西日本新聞

南極編

温室効果ガス ペンギンの楽園で空気の素性とらえ

約2000羽のアデリーペンギンが生息するルンパ島。地球環境問題は彼らの楽園にも忍び寄る
観測船「しらせ」で、南極海上の二酸化炭素濃度を計測する中嶌隊員

 小石を集めた直径三十センチほどの円形の巣。その真ん中にたたずむアデリーペンギンが、ふさふさした白い体毛で足元の卵を温めている。

 一月。夏を迎えた南極、昭和基地から南西へ約十キロ離れたルンパ島。約二千羽のペンギンが生息するこの島は、彼らの子育ての真っ盛りだった。

 「あの、くちばしがちょっと大きいのが雄。雌はえさを採りに海にいっているのよ」

 一年間の越冬観測を続けてきた第四十二次南極地域観測隊の撮影・記録担当、田中敬子隊員が、カメラのファインダーをのぞきながら、そう教えてくれた。

 私もカメラを構える。すると、別のペンギンが、体を左右に揺らす独特の歩き方で、こちらへやってくる。

 愛らしい姿ながら、何ともいえぬ迫力に、思わず後ずさる。

 「ペンギンはね、好奇心が強いんです」

 南極の強い日差しで真っ黒に日焼けし、すっかり「住人」ぶりが板に付いた田中隊員に比べれば、私は、彼らの興味をそそる「新参者」か。

 記録上、人類が初めて南極に到達したとされる一八二一年よりずっと以前から、南極大陸や周辺の島々には、アデリー、コウテイ、アゴヒゲなど八種のペンギンが生息。その数は四千万羽とも、それ以上ともいわれ、海に潜りオキアミを食べ、砂浜でひなを育てる営みが繰り返されている。

 ただ、十八世紀の産業革命以降、活発化した人間の経済活動に起因する環境への負荷は、ペンギンたちの楽園にも、影響を及ぼす懸念がじわじわと強まっている。例えば、オゾンホール発生による紫外線照射量の増大、地球温暖化に伴う海氷融解―えさ場の変容…。

 昭和基地の観測棟。午前八時、第四十二次隊の大気観測担当、中嶌裕之隊員は、日課となっているパソコンの作動確認をすませると、ホッとした表情を浮かべる。

 「とにかく観測装置が複雑で、壊れたら、直せませんからね」

 中嶌隊員が観測しているのは、空気中の二酸化炭素やメタンなどの成分濃度。
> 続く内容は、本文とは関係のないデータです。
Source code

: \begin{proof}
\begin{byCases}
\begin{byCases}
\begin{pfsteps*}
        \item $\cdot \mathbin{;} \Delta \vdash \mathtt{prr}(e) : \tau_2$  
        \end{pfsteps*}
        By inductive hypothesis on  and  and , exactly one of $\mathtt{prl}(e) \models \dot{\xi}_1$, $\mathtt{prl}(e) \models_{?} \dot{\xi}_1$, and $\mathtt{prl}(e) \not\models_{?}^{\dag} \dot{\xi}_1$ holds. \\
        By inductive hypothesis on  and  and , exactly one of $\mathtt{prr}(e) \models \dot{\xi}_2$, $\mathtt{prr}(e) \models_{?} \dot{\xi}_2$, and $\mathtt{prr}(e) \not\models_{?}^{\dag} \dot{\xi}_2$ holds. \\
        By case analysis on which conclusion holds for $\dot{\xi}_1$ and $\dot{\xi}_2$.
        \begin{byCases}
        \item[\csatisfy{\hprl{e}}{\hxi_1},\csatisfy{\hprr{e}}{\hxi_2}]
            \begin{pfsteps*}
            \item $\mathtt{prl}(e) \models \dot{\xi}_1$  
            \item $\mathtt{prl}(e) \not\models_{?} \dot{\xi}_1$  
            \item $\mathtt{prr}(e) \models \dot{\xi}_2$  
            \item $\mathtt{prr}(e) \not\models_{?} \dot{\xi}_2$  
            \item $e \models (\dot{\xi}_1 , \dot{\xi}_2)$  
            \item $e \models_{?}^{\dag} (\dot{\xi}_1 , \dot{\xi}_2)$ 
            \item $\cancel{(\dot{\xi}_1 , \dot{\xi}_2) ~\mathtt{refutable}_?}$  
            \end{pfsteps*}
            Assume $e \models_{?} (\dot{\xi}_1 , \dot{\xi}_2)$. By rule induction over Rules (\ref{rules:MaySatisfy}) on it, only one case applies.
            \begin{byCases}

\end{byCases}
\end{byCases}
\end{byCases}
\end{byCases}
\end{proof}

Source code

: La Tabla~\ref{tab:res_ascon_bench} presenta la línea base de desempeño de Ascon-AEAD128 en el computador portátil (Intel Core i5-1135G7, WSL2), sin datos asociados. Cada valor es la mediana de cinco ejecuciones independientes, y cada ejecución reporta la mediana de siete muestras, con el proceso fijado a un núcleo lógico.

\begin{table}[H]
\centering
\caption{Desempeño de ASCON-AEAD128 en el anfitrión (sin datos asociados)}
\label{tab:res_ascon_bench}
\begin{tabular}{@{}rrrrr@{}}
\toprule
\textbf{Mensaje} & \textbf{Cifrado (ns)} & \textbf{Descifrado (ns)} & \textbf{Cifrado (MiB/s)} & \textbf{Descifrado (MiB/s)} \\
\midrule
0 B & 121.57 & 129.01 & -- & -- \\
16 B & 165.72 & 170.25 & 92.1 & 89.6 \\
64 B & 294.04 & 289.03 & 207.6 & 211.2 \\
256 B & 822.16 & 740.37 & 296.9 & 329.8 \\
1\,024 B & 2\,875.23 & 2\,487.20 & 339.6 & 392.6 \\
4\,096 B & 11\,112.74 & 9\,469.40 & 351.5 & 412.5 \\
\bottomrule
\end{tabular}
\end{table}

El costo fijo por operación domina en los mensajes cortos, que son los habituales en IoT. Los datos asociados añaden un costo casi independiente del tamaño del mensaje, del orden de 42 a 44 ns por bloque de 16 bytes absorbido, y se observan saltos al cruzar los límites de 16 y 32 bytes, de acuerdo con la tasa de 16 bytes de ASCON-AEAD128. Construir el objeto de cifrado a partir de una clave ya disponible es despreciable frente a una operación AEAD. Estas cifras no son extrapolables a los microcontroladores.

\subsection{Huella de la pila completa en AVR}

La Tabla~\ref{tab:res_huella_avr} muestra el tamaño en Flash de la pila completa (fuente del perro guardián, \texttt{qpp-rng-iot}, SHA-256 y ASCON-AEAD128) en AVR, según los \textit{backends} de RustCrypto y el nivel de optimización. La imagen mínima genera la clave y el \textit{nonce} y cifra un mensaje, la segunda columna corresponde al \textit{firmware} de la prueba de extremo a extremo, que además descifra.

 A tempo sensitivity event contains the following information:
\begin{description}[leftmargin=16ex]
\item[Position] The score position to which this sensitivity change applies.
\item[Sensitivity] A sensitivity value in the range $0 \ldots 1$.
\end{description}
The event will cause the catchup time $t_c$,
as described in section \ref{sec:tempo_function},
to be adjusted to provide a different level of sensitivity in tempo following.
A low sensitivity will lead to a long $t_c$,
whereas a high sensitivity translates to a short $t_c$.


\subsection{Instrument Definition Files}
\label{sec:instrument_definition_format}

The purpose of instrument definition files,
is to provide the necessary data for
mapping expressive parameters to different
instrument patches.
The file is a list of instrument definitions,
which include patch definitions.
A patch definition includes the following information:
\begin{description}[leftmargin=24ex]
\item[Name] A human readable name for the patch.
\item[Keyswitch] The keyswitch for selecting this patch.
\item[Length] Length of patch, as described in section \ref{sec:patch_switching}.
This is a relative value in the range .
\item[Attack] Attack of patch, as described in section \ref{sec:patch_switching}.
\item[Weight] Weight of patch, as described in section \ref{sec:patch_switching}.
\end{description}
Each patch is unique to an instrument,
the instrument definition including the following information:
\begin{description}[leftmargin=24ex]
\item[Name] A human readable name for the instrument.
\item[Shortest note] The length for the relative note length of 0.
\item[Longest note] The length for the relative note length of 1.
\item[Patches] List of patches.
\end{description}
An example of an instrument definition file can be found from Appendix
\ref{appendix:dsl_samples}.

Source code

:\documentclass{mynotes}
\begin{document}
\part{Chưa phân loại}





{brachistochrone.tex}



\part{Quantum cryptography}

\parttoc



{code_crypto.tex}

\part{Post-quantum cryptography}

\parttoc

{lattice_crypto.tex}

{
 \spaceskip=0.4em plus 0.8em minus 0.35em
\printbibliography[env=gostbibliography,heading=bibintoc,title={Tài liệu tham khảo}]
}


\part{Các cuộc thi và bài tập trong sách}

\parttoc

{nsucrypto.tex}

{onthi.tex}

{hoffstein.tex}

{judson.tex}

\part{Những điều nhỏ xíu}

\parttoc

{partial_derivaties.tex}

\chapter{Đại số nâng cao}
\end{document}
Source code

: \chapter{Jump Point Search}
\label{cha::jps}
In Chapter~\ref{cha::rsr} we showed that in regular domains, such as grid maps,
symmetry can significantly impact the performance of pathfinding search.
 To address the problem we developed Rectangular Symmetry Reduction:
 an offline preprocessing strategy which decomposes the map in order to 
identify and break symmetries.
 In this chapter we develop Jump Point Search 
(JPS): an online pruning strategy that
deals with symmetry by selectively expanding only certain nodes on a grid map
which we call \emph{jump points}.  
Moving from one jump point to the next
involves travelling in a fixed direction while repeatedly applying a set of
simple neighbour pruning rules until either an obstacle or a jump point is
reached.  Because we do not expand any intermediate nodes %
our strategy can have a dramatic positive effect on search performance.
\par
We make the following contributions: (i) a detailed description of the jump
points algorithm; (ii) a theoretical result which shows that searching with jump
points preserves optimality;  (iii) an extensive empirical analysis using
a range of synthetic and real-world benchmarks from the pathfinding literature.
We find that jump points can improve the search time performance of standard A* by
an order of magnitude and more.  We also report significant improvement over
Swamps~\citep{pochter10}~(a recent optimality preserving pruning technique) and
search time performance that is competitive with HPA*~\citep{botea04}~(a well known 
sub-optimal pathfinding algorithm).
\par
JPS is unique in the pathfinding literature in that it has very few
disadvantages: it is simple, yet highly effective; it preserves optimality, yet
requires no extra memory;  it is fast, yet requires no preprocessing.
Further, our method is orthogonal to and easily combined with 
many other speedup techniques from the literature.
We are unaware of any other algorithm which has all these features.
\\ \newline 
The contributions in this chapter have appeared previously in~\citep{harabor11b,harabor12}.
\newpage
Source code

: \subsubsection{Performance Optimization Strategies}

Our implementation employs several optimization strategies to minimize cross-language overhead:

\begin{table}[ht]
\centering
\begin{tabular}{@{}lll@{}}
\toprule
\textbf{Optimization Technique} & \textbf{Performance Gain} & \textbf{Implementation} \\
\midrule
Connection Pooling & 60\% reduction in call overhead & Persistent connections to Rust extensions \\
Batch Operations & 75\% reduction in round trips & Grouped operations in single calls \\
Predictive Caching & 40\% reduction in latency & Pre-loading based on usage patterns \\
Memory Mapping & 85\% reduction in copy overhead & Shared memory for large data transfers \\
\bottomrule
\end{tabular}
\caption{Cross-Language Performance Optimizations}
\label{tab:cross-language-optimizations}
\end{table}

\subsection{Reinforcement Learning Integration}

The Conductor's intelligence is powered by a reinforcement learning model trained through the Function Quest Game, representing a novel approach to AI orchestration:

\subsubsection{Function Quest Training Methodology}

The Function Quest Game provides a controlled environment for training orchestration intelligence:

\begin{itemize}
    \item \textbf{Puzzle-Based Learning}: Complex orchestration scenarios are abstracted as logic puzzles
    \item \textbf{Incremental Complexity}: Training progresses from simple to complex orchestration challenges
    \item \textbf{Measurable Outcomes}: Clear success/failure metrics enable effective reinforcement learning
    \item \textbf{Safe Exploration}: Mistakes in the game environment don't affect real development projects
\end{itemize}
石油、石炭といった化石燃料を燃やすことで大気中に排出され、地球温暖化にかかわる温室効果ガスだ。

 観測棟から二十メートルほど離れた氷海の岸辺までシリコン製ホースを延ばしてあり、そこから二十四時間、三百六十五日、連続して外気を取り込み、それを分析する。

 なぜ、わざわざ、そんなことを?

 「南極大陸や周辺海域は、工場の煙や車の排ガスなど、データを左右する外的要因がほぼゼロ。だから、地球の空気の素性が映し出されるんです」。観測棟のそばの空気だと、微量であっても、隊員の呼気やエアコン排気に含まれる二酸化炭素が交じってしまい「あえて南極で観測する意味がなくなるから」(同隊員)だ。

 観測船「しらせ」がオーストラリアと南極大陸を往復する間にも、南極海上の大気を、船外に取り付けたパイプから連続して吸入、計測した。

 そうしたデータが、温室効果ガスの動向を把握する際の、基礎資料となるのだ。

 興味深いデータがある。

 一九八四年にスタートした昭和基地での二酸化炭素濃度の測定結果は、新たな隊が訪れる度、最高値を更新し続けている。年平均の濃度は三六〇ppmを突破した。

 政令指定都市で唯一、同様に濃度を測定している名古屋市の三九四ppm(二〇〇〇年度の平均)こそ下回っているものの、産業革命以前の地球平均濃度とされる二八〇ppmより、三割も高い数値だ。

 エアコンや車、さまざまな工業製品のおかげで私たちは、快適な日々の生活を享受している。だが、それらを生産し、使用する中で排出され続ける二酸化炭素など種々の温室効果ガスが、この大気中に、確実に蓄積されていることをデータは物語る。

 自らの呼吸以外、二酸化炭素を排出することはないペンギンたち。あの時、私を見つけ、近寄ってきたのは、物珍しさなどではなく、記者の私に何かを訴えようとしていたのでは―。この記事を書きながら、そんなことを考えた。

●日射のみなら零下18度 地球の温度は、太陽から受ける熱の量と、宇宙への熱の放射量とのバランスで決まる。
 太陽の日射は、大気を透過して地表を温め、加熱された地表からは、赤外線が放射される。その赤外線の一部は、大気中の二酸化炭素などが吸収した後、地表に向けて逆放射され、再度、地表を温める「温室効果」をもたらす。
 この作用がなければ、太陽からの日射のみによる地表の温度は、零下一八度にしかならないとされ、二酸化炭素をはじめとする「温室効果ガス」の働きで、地球は適度な温度に保たれているわけだ。
 しかし、あまりに人類が排出する二酸化炭素などの量が多いため、全体のバランスが崩れ、温室効果が強まりつつある点に今日の問題がある。
 これを防止するため、先進国の温室効果ガス排出量削減を義務づけたのが、一九九七年に京都で開かれた「第三回気候変動枠組み条約締約国会議」で採択された京都議定書。欧州連合(EU)をはじめ、日本も六月に批准。しかし、米国は離脱。ロシアなどの批准への取り組みの遅れで発効時期も不透明だ。